Cada tigre é responsável pela morte correspondente à média entre 40 e 50 presas durante um ano. É capaz de matar um búfalo e arrastá-lo por centenas de metros. Em geral não atacam o homem.[3]

Relação com os humanos[editar | editar código-fonte]

O tigre é muito respeitado pelos povos nativos da região, tal como no resto da Ásia. O povo Udege refere-se ao tigre como o Amba (grande soberano). Também o consideram o protetor da planta médica, ginseng. Ataques de tigres-siberianos a seres humanos, apesar da proximidade, são raros, sendo a maioria deles causada quando um tigre é surpreendido e sente-se ameaçado.

Situação atual[editar | editar código-fonte]

Até o começo do século XX os tigres-siberianos viviam espalhados pela Manchúria (região nordeste da China), sudeste da Sibéria, Coreia e nordeste da Mongólia.

Em 1905 foram encontrados tigres na região do rio Aldan, a 60 graus de latitude de norte, mesma latitude de cidades como São Petersburgo, Oslo, Uppsala e Estocolmo. Também foram vistos tigres cruzando no inverno o estreito da Tartária, chegando até a ilha Sacalina.
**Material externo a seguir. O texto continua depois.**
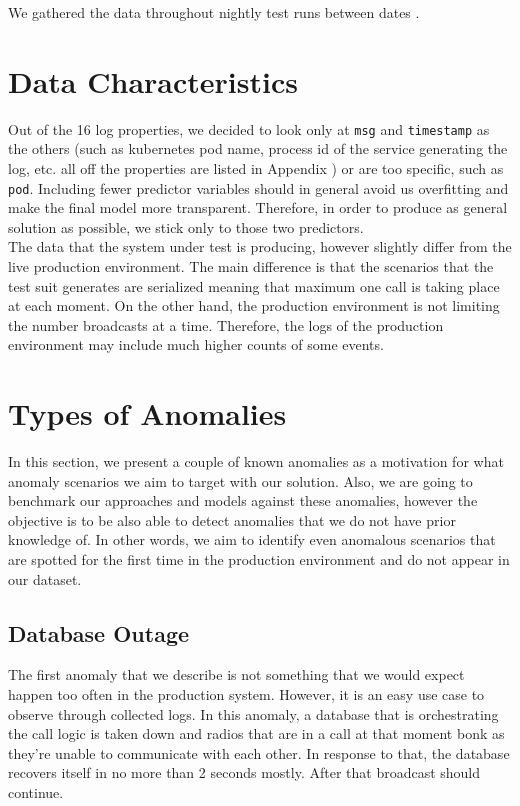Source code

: We gathered the data throughout  nightly test runs between dates .


\section{Data Characteristics}
Out of the 16 log properties, we decided to look only at \texttt{msg} and \texttt{timestamp} as the others (such as kubernetes pod name, process id of the service generating the log, etc. all off the properties are listed in Appendix ) or are too specific, such as \texttt{pod}. 
Including fewer predictor variables should in general avoid us overfitting and make the final model more transparent.
Therefore, in order to produce as general solution as possible, we stick only to those two predictors.\\

The data that the system under test is producing, however slightly differ from the live production environment.
The main difference is that the scenarios that the test suit generates are serialized meaning that maximum one call is taking place at each moment.
On the other hand, the production environment is not limiting the number broadcasts at a time. Therefore, the logs of the production environment may include much higher counts of some events. \\

\section{Types of Anomalies}
In this section, we present a couple of known anomalies as a motivation for what anomaly scenarios we aim to target with our solution.
Also, we are going to benchmark our approaches and models against these anomalies, however the objective is to be also able to detect anomalies that we do not have prior knowledge of. 
In other words, we aim to identify even anomalous scenarios that are spotted for the first time in the production environment and do not appear in our dataset.


\subsection{Database Outage}
The first anomaly that we describe is not something that we would expect happen too often in the production system. 
However, it is an easy use case to observe through collected logs. 
In this anomaly, a database that is orchestrating the call logic is taken down and radios that are in a call at that moment bonk as they're unable to communicate with each other. 
In response to that, the database recovers itself in no more than 2 seconds mostly. After that broadcast should continue.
Porém tal situação começou a mudar na primeira década do século XX, quando passou a ser brutalmente caçado em meio a construção das ferrovias Transiberiana e Transmanchuriana, e nos anos 1920 foram extintos da Coreia do Sul. Como resultado seus números foram reduzidos a não mais do que 30 indivíduos na época da Segunda Guerra Mundial.

Em 1947 passaram a ser protegidos por lei pelo governo soviético e os tigres recuperaram parte de seu número original.

casal de tigres siberianos

No dia 25 de dezembro de 1991 a União Soviética, após uma longa crise política, deixou de existir, e a fiscalização das fronteiras ficou muito enfraquecida. Como resultado muitos caçadores vindos de países vizinhos tais como China, Coreia do Sul e Japão atravessaram as fronteiras e os números dos tigres foram reduzidos para 200 em 1994. Porém com o esforços conservacionistas e de patrulhas anti-caça, seus números subiram para entre 300 a 400 em 2004.[4] Atualmente se encontram restritos à região dos montes Sikhote Alin, no sudeste da Sibéria, perto das fronteiras com a China e a Coreia do Norte.

Segundo um estudo, realizado pela Sociedade para a Conservação da Vida Selvagem (WCS), os tigres siberianos, os maiores do mundo, podem desaparecer. A pesquisa mostra que a população restante da espécie diminuiu consideravelmente nos últimos quatro anos. Em 2005, cerca de 500 indivíduos habitavam as 16 áreas monitoradas por uma programa. Hoje, apenas 56 animais estão confirmados nesses mesmos lugares.[5]

As grandes ameaças que pairam para com os tigres-siberianos hoje em dia são o comércio de órgãos na medicina chinesa e a destruição de seu habitat. A Sibéria concentra grandes áreas de florestas e isso é um grande atrativo para empresas madeireiras.

Distribuição geográfica[editar | editar código-fonte]

Presas do Tigre siberiano

Originário da Sibéria oriental, há 20 ou 30 mil anos, conquistou o vasto território que hoje ocupa no continente asiático. Caçado até ser praticamente eliminado das selvas, hoje está entre os animais com maior risco de extinção.[6]

O território do tigre siberiano limita-se a uma pequena região no sudeste da sibéria.